→ TASK PROMPT
Below is a block of entries, which should be copied verbatim apart from the pictures.

[Collected data]
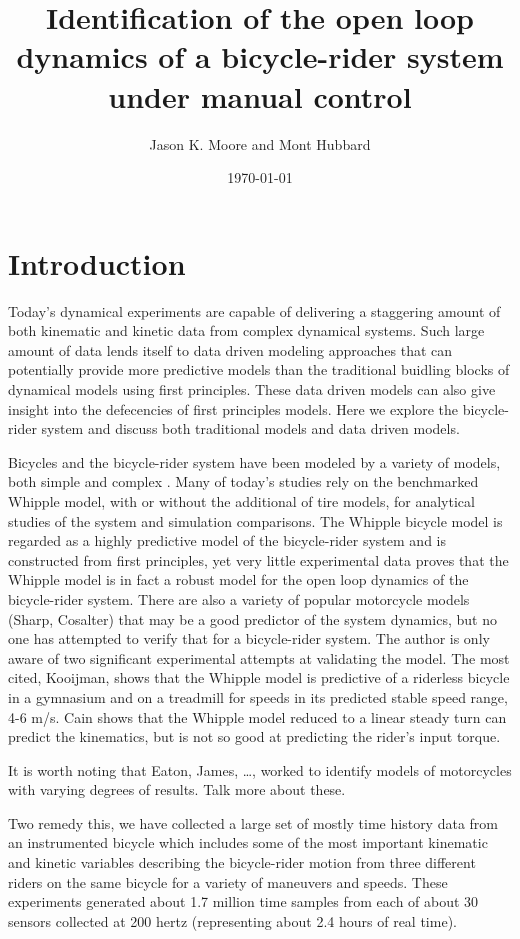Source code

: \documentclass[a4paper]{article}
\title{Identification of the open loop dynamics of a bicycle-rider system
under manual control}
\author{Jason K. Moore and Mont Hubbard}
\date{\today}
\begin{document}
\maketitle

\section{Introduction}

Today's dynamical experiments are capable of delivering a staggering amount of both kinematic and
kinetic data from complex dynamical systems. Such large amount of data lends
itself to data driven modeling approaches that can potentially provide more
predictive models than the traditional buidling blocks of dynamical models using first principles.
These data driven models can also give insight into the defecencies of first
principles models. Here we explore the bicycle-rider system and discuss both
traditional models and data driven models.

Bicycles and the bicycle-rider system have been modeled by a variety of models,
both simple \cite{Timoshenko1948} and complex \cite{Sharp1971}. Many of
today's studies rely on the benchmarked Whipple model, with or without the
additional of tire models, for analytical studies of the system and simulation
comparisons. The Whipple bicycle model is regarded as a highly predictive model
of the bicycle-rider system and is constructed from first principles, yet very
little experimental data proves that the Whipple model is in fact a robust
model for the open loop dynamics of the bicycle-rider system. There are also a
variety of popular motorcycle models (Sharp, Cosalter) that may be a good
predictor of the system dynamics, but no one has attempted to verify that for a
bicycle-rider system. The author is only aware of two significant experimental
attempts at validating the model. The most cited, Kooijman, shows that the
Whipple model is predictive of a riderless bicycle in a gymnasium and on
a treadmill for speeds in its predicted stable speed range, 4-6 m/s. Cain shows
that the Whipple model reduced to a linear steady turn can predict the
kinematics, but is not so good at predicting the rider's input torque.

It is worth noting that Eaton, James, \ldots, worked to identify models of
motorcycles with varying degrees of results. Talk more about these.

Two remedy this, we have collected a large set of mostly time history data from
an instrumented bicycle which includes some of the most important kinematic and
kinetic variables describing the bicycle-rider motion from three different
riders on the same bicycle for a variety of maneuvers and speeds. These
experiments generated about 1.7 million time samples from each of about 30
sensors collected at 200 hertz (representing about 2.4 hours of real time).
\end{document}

→ SOLUTION
Source code

: \documentclass[a4paper]{article}
\title{Identification of the open loop dynamics of a bicycle-rider system
under manual control}
\author{Jason K. Moore and Mont Hubbard}
\date{\today}
\begin{document}
\maketitle

\section{Introduction}

Today's dynamical experiments are capable of delivering a staggering amount of both kinematic and
kinetic data from complex dynamical systems. Such large amount of data lends
itself to data driven modeling approaches that can potentially provide more
predictive models than the traditional buidling blocks of dynamical models using first principles.
These data driven models can also give insight into the defecencies of first
principles models. Here we explore the bicycle-rider system and discuss both
traditional models and data driven models.

Bicycles and the bicycle-rider system have been modeled by a variety of models,
both simple \cite{Timoshenko1948} and complex \cite{Sharp1971}. Many of
today's studies rely on the benchmarked Whipple model, with or without the
additional of tire models, for analytical studies of the system and simulation
comparisons. The Whipple bicycle model is regarded as a highly predictive model
of the bicycle-rider system and is constructed from first principles, yet very
little experimental data proves that the Whipple model is in fact a robust
model for the open loop dynamics of the bicycle-rider system. There are also a
variety of popular motorcycle models (Sharp, Cosalter) that may be a good
predictor of the system dynamics, but no one has attempted to verify that for a
bicycle-rider system. The author is only aware of two significant experimental
attempts at validating the model. The most cited, Kooijman, shows that the
Whipple model is predictive of a riderless bicycle in a gymnasium and on
a treadmill for speeds in its predicted stable speed range, 4-6 m/s. Cain shows
that the Whipple model reduced to a linear steady turn can predict the
kinematics, but is not so good at predicting the rider's input torque.

It is worth noting that Eaton, James, \ldots, worked to identify models of
motorcycles with varying degrees of results. Talk more about these.

Two remedy this, we have collected a large set of mostly time history data from
an instrumented bicycle which includes some of the most important kinematic and
kinetic variables describing the bicycle-rider motion from three different
riders on the same bicycle for a variety of maneuvers and speeds. These
experiments generated about 1.7 million time samples from each of about 30
sensors collected at 200 hertz (representing about 2.4 hours of real time).
\end{document}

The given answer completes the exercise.